··· Raw data

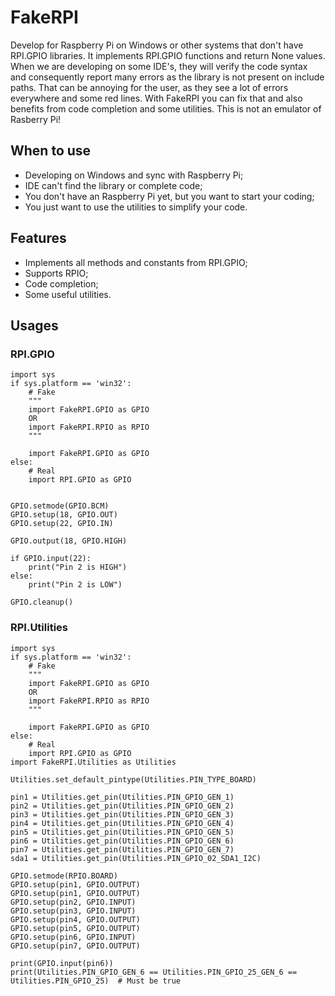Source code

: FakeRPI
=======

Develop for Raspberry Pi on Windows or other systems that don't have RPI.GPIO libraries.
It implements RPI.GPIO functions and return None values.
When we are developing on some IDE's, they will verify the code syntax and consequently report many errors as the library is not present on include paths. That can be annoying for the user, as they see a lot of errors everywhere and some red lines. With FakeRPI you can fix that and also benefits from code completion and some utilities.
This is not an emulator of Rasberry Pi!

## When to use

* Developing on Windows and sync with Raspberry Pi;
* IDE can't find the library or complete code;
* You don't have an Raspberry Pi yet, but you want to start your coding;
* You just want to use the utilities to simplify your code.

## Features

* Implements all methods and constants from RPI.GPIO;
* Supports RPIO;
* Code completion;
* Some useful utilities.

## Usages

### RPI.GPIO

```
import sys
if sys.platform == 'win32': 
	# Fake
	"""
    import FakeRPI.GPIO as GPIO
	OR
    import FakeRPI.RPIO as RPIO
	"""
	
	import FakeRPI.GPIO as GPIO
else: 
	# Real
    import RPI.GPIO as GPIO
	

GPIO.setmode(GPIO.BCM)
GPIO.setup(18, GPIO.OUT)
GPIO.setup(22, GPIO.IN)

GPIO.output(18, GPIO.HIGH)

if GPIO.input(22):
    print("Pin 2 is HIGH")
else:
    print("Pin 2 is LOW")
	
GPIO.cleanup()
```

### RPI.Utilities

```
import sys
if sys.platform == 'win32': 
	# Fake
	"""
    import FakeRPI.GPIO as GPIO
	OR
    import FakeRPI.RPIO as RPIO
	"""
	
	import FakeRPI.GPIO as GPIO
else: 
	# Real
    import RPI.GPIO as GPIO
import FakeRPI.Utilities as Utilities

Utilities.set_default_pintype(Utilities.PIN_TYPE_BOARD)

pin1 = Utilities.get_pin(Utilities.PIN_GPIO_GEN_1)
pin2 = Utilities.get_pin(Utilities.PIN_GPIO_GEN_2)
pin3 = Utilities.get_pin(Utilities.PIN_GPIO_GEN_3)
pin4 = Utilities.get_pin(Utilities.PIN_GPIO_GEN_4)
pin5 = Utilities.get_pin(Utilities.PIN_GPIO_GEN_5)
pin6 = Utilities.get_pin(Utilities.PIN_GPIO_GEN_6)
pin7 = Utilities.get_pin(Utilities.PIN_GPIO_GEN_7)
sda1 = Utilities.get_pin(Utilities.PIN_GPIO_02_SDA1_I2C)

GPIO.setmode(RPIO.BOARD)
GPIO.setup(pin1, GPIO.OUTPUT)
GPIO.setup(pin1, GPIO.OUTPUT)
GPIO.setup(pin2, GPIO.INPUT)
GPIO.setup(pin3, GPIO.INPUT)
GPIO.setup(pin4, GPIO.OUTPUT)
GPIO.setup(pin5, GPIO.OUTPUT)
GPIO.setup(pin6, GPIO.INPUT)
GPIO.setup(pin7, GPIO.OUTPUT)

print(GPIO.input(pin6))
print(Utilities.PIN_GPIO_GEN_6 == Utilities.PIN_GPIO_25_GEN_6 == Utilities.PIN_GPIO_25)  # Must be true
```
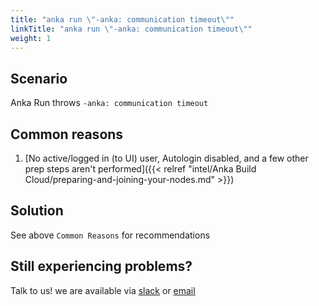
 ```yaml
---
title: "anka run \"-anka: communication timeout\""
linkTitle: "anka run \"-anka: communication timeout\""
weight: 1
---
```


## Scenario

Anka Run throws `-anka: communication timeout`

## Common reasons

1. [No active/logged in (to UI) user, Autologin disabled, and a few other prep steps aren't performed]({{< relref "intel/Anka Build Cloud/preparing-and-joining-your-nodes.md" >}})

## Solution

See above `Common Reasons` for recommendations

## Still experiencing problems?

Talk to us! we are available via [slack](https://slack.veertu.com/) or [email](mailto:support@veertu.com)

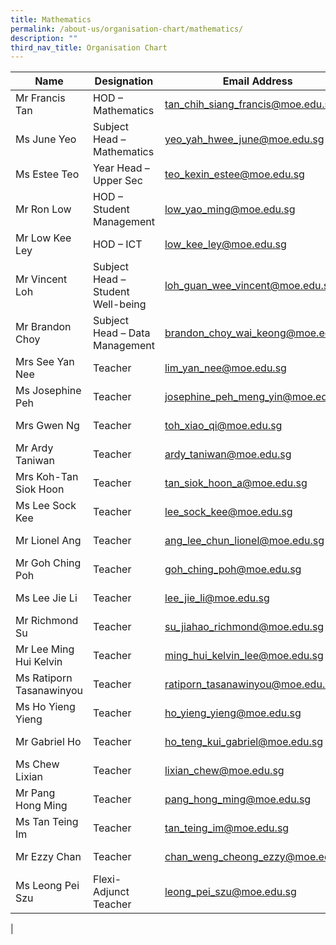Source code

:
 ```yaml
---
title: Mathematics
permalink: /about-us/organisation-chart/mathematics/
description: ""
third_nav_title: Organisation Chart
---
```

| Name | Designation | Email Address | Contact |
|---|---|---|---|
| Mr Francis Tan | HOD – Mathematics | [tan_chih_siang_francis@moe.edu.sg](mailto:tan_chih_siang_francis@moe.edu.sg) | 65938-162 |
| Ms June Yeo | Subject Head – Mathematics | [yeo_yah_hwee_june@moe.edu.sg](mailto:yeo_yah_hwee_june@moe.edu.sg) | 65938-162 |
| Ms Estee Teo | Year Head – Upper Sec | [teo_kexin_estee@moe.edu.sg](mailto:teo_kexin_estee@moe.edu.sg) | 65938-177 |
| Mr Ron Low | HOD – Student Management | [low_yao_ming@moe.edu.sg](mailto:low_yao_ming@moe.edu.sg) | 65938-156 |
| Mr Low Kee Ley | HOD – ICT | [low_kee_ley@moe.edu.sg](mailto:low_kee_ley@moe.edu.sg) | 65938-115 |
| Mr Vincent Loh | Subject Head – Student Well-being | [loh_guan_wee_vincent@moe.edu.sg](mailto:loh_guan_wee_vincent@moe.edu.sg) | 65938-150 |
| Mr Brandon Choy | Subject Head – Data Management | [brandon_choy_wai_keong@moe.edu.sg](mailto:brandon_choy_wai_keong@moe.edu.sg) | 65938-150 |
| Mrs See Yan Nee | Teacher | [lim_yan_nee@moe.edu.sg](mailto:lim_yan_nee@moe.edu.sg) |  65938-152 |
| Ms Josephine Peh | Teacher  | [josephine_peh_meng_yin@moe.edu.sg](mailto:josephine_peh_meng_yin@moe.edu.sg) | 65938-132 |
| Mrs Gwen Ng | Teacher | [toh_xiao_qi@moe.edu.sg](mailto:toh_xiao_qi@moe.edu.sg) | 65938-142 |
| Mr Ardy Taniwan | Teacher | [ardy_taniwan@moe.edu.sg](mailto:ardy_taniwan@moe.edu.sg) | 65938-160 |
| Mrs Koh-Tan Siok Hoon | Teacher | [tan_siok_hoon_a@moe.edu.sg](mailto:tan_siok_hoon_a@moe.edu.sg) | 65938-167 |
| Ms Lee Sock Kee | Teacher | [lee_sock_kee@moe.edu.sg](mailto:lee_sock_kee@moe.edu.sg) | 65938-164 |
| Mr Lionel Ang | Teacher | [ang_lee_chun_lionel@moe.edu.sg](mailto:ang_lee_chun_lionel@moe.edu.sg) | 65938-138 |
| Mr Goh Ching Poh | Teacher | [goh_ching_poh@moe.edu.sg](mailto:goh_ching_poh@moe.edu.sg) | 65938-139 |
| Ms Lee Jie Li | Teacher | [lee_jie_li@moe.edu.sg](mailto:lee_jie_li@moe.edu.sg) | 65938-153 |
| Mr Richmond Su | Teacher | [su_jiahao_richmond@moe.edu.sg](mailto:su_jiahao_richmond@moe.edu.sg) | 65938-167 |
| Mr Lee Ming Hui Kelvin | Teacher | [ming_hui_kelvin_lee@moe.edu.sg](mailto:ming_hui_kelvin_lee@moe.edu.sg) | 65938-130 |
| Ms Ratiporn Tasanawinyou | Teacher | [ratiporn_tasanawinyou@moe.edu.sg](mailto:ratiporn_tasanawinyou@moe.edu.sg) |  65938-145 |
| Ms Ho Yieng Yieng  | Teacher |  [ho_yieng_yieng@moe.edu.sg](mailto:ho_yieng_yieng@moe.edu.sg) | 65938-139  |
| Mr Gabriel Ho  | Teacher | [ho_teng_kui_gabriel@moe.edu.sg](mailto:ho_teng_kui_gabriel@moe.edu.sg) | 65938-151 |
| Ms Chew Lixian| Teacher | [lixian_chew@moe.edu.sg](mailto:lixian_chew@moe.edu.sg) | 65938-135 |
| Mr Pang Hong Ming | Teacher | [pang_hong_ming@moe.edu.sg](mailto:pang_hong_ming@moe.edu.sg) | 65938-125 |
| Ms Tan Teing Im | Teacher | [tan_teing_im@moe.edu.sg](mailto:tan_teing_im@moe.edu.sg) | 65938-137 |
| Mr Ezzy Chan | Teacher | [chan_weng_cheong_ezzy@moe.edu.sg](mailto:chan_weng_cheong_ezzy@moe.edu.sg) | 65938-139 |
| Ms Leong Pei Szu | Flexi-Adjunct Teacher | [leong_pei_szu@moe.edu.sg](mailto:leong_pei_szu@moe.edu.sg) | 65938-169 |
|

······

### Task requirements
Your response should contain each line of the listing in which the word "other" occurs.

### Exercise solution
Develop for Raspberry Pi on Windows or other systems that don't have RPI.GPIO libraries.
1. [No active/logged in (to UI) user, Autologin disabled, and a few other prep steps aren't performed]({{< relref "intel/Anka Build Cloud/preparing-and-joining-your-nodes.md" >}})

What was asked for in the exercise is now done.